• _ACTIVITY_: Determine how many lines in the records below contain "August", then state that number alone.

BEGIN EXERCISE DATA

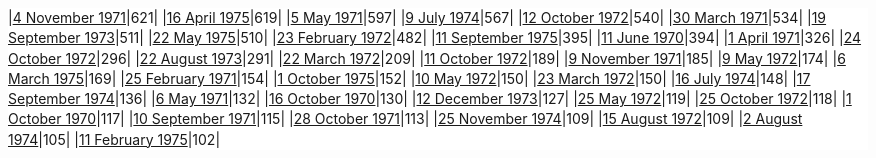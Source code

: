 |[4 November 1971](https://historichansard.net/hofreps/1971/19711104_reps_27_hor74/)|621|
|[16 April 1975](https://historichansard.net/hofreps/1975/19750416_reps_29_hor94/)|619|
|[5 May 1971](https://historichansard.net/hofreps/1971/19710505_reps_27_hor72/)|597|
|[9 July 1974](https://historichansard.net/hofreps/1974/19740709_reps_29_hor89/)|567|
|[12 October 1972](https://historichansard.net/hofreps/1972/19721012_reps_27_hor81/)|540|
|[30 March 1971](https://historichansard.net/hofreps/1971/19710330_reps_27_hor71/)|534|
|[19 September 1973](https://historichansard.net/hofreps/1973/19730919_reps_28_hor85/)|511|
|[22 May 1975](https://historichansard.net/hofreps/1975/19750522_reps_29_hor95/)|510|
|[23 February 1972](https://historichansard.net/hofreps/1972/19720223_reps_27_hor76/)|482|
|[11 September 1975](https://historichansard.net/hofreps/1975/19750911_reps_29_hor96/)|395|
|[11 June 1970](https://historichansard.net/hofreps/1970/19700611_reps_27_hor68/)|394|
|[1 April 1971](https://historichansard.net/hofreps/1971/19710401_reps_27_hor71/)|326|
|[24 October 1972](https://historichansard.net/hofreps/1972/19721024_reps_27_hor81/)|296|
|[22 August 1973](https://historichansard.net/hofreps/1973/19730822_reps_28_hor85/)|291|
|[22 March 1972](https://historichansard.net/hofreps/1972/19720322_reps_27_hor76/)|209|
|[11 October 1972](https://historichansard.net/hofreps/1972/19721011_reps_27_hor81/)|189|
|[9 November 1971](https://historichansard.net/hofreps/1971/19711109_reps_27_hor75/)|185|
|[9 May 1972](https://historichansard.net/hofreps/1972/19720509_reps_27_hor78/)|174|
|[6 March 1975](https://historichansard.net/hofreps/1975/19750306_reps_29_hor93/)|169|
|[25 February 1971](https://historichansard.net/hofreps/1971/19710225_reps_27_hor71/)|154|
|[1 October 1975](https://historichansard.net/hofreps/1975/19751001_reps_29_hor96/)|152|
|[10 May 1972](https://historichansard.net/hofreps/1972/19720510_reps_27_hor78/)|150|
|[23 March 1972](https://historichansard.net/hofreps/1972/19720323_reps_27_hor76/)|150|
|[16 July 1974](https://historichansard.net/hofreps/1974/19740716_reps_29_hor89/)|148|
|[17 September 1974](https://historichansard.net/hofreps/1974/19740917_reps_29_hor90/)|136|
|[6 May 1971](https://historichansard.net/hofreps/1971/19710506_reps_27_hor72/)|132|
|[16 October 1970](https://historichansard.net/hofreps/1970/19701016_reps_27_hor70/)|130|
|[12 December 1973](https://historichansard.net/hofreps/1973/19731212_reps_28_hor87/)|127|
|[25 May 1972](https://historichansard.net/hofreps/1972/19720525_reps_27_hor78/)|119|
|[25 October 1972](https://historichansard.net/hofreps/1972/19721025_reps_27_hor81/)|118|
|[1 October 1970](https://historichansard.net/hofreps/1970/19701001_reps_27_hor70/)|117|
|[10 September 1971](https://historichansard.net/hofreps/1971/19710910_reps_27_hor73/)|115|
|[28 October 1971](https://historichansard.net/hofreps/1971/19711028_reps_27_hor74/)|113|
|[25 November 1974](https://historichansard.net/hofreps/1974/19741125_reps_29_hor92/)|109|
|[15 August 1972](https://historichansard.net/hofreps/1972/19720815_reps_27_hor79/)|109|
|[2 August 1974](https://historichansard.net/hofreps/1974/19740802_reps_29_hor89/)|105|
|[11 February 1975](https://historichansard.net/hofreps/1975/19750211_reps_29_hor93/)|102|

END EXERCISE DATA

• _RESPONSE TO THE EXERCISE_: 3